Grupos anti-aborto opuseram-se ao projecto de lei, argumentando que “aqueles que impedem o acesso para salvar bebés não devem ser tratados de forma diferente daqueles que o fazem para salvar animais ou para bloquear o acesso a edifícios ou pontes governamentais”. Os opositores sugeriram que os grupos pró-escolha poderiam tentar explorar a lei para obter lucro.
Os defensores dos pacientes estão alarmados com os processos judiciais da Dignity e dizem que nunca ouviram falar de hospitais que tenham apresentado tais reclamações. A Dignity também está processando Craig Smedley, que opera o Estate Advisory Group em Murrieta. De acordo com uma reclamação de 30 de junho de 2021, Smedley aconselhou um paciente do Mercy Hospital of Folsom “recusa em aceitar uma colocação segura e legal e receber alta”, embora o paciente fosse clinicamente elegível para alta desde 9 de maio de 2021.
A Dignity afirma que perdeu dinheiro porque o seguro da paciente negou o pagamento e acusa Smedley de instruir o hospital a enviá-la para uma enfermaria especializada quando os médicos disseram que ela não precisava desse nível de atendimento. A Dignity não especificou o valor que busca em indenização. Smedley, que está se defendendo, disse que discordar do plano de alta hospitalar dificilmente seria um bloqueio comercial.

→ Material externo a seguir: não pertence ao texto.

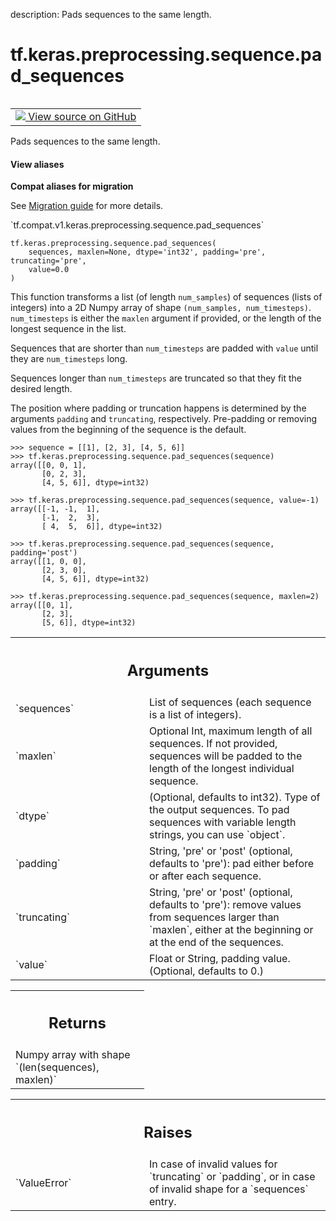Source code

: description: Pads sequences to the same length.

<div itemscope itemtype="http://developers.google.com/ReferenceObject">
<meta itemprop="name" content="tf.keras.preprocessing.sequence.pad_sequences" />
<meta itemprop="path" content="Stable" />
</div>

# tf.keras.preprocessing.sequence.pad_sequences

<!-- Insert buttons and diff -->

<table class="tfo-notebook-buttons tfo-api nocontent" align="left">
<td>
  <a target="_blank" href="https://github.com/tensorflow/tensorflow/blob/r2.3/tensorflow/python/keras/preprocessing/sequence.py#L92-L158">
    <img src="https://www.tensorflow.org/images/GitHub-Mark-32px.png" />
    View source on GitHub
  </a>
</td>
</table>



Pads sequences to the same length.

<section class="expandable">
  <h4 class="showalways">View aliases</h4>
  <p>
<b>Compat aliases for migration</b>
<p>See
<a href="https://www.tensorflow.org/guide/migrate">Migration guide</a> for
more details.</p>
<p>`tf.compat.v1.keras.preprocessing.sequence.pad_sequences`</p>
</p>
</section>

<pre class="devsite-click-to-copy prettyprint lang-py tfo-signature-link">
<code>tf.keras.preprocessing.sequence.pad_sequences(
    sequences, maxlen=None, dtype='int32', padding='pre', truncating='pre',
    value=0.0
)
</code></pre>



<!-- Placeholder for "Used in" -->

This function transforms a list (of length `num_samples`)
of sequences (lists of integers)
into a 2D Numpy array of shape `(num_samples, num_timesteps)`.
`num_timesteps` is either the `maxlen` argument if provided,
or the length of the longest sequence in the list.

Sequences that are shorter than `num_timesteps`
are padded with `value` until they are `num_timesteps` long.

Sequences longer than `num_timesteps` are truncated
so that they fit the desired length.

The position where padding or truncation happens is determined by
the arguments `padding` and `truncating`, respectively.
Pre-padding or removing values from the beginning of the sequence is the
default.

```
>>> sequence = [[1], [2, 3], [4, 5, 6]]
>>> tf.keras.preprocessing.sequence.pad_sequences(sequence)
array([[0, 0, 1],
       [0, 2, 3],
       [4, 5, 6]], dtype=int32)
```

```
>>> tf.keras.preprocessing.sequence.pad_sequences(sequence, value=-1)
array([[-1, -1,  1],
       [-1,  2,  3],
       [ 4,  5,  6]], dtype=int32)
```

```
>>> tf.keras.preprocessing.sequence.pad_sequences(sequence, padding='post')
array([[1, 0, 0],
       [2, 3, 0],
       [4, 5, 6]], dtype=int32)
```

```
>>> tf.keras.preprocessing.sequence.pad_sequences(sequence, maxlen=2)
array([[0, 1],
       [2, 3],
       [5, 6]], dtype=int32)
```

<!-- Tabular view -->
 <table class="responsive fixed orange">
<colgroup><col width="214px"><col></colgroup>
<tr><th colspan="2"><h2 class="add-link">Arguments</h2></th></tr>

<tr>
<td>
`sequences`
</td>
<td>
List of sequences (each sequence is a list of integers).
</td>
</tr><tr>
<td>
`maxlen`
</td>
<td>
Optional Int, maximum length of all sequences. If not provided,
sequences will be padded to the length of the longest individual
sequence.
</td>
</tr><tr>
<td>
`dtype`
</td>
<td>
(Optional, defaults to int32). Type of the output sequences.
To pad sequences with variable length strings, you can use `object`.
</td>
</tr><tr>
<td>
`padding`
</td>
<td>
String, 'pre' or 'post' (optional, defaults to 'pre'):
pad either before or after each sequence.
</td>
</tr><tr>
<td>
`truncating`
</td>
<td>
String, 'pre' or 'post' (optional, defaults to 'pre'):
remove values from sequences larger than
`maxlen`, either at the beginning or at the end of the sequences.
</td>
</tr><tr>
<td>
`value`
</td>
<td>
Float or String, padding value. (Optional, defaults to 0.)
</td>
</tr>
</table>



<!-- Tabular view -->
 <table class="responsive fixed orange">
<colgroup><col width="214px"><col></colgroup>
<tr><th colspan="2"><h2 class="add-link">Returns</h2></th></tr>
<tr class="alt">
<td colspan="2">
Numpy array with shape `(len(sequences), maxlen)`
</td>
</tr>

</table>



<!-- Tabular view -->
 <table class="responsive fixed orange">
<colgroup><col width="214px"><col></colgroup>
<tr><th colspan="2"><h2 class="add-link">Raises</h2></th></tr>

<tr>
<td>
`ValueError`
</td>
<td>
In case of invalid values for `truncating` or `padding`,
or in case of invalid shape for a `sequences` entry.
</td>
</tr>
</table>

“Não estou acorrentado à porta da frente para evitar que as pessoas passem para o hospital como um manifestante anti-aborto”, disse Smedley. “Nunca visitei o hospital. Dou conselhos por telefone. Meus clientes são os que se comunicam com o hospital.”
Chicotel, o advogado do grupo de reforma dos lares de idosos, disse não acreditar que as reivindicações da Dignity fossem apoiadas pela lei. Os hospitais, disse ele, têm o dever de dar alta aos pacientes em instalações seguras que possam pagar.
“Na minha experiência, os hospitais católicos estão focados nos resultados financeiros”, disse Chicotel. “Vemos que as finanças se tornam muito mais importantes do que a missão espiritual. Vejo isso repetidamente.”
McPherson argumentou que a lei do bloqueio comercial foi redigida de forma ampla para incluir qualquer interrupção nas funções normais de uma unidade de saúde que a torne temporária ou permanentemente indisponível.
“O resultado do julgamento ditará ao cliente o que faremos em relação aos outros”, disse ele. A Dignity abriu um terceiro processo, contra Costa-Smith e outro cliente.
Como enfermeira registrada que trabalhou em vários hospitais, Khan acredita que estava fazendo o que qualquer pessoa faria ao defender um ente querido. Ela disse que sua mãe, que já viveu de forma independente apesar de sua deficiência, não teria pedido ajuda se ela realmente não precisasse dela. “Eu sei que superamos isso com honra”, disse ela.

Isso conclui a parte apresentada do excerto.